▶ [Work instruction]:
Please restate the entries verbatim. The copy should hold no pictures.

Source texts of formatted documents

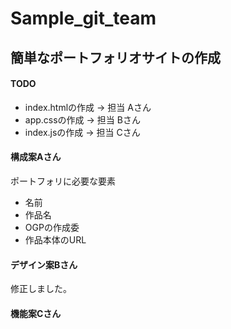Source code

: # Sample_git_team

## 簡単なポートフォリオサイトの作成
#### TODO

* index.htmlの作成 -> 担当 Aさん
* app.cssの作成 -> 担当 Bさん
* index.jsの作成 -> 担当 Cさん

#### 構成案Aさん
ポートフォリに必要な要素
- 名前
- 作品名
- OGPの作成委
- 作品本体のURL

#### デザイン案Bさん
修正しました。


#### 機能案Cさん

▶ [Result of this exercise]:
Source code

: # Sample_git_team

## 簡単なポートフォリオサイトの作成
#### TODO

* index.htmlの作成 -> 担当 Aさん
* app.cssの作成 -> 担当 Bさん
* index.jsの作成 -> 担当 Cさん

#### 構成案Aさん
ポートフォリに必要な要素
- 名前
- 作品名
- OGPの作成委
- 作品本体のURL

#### デザイン案Bさん
修正しました。


#### 機能案Cさん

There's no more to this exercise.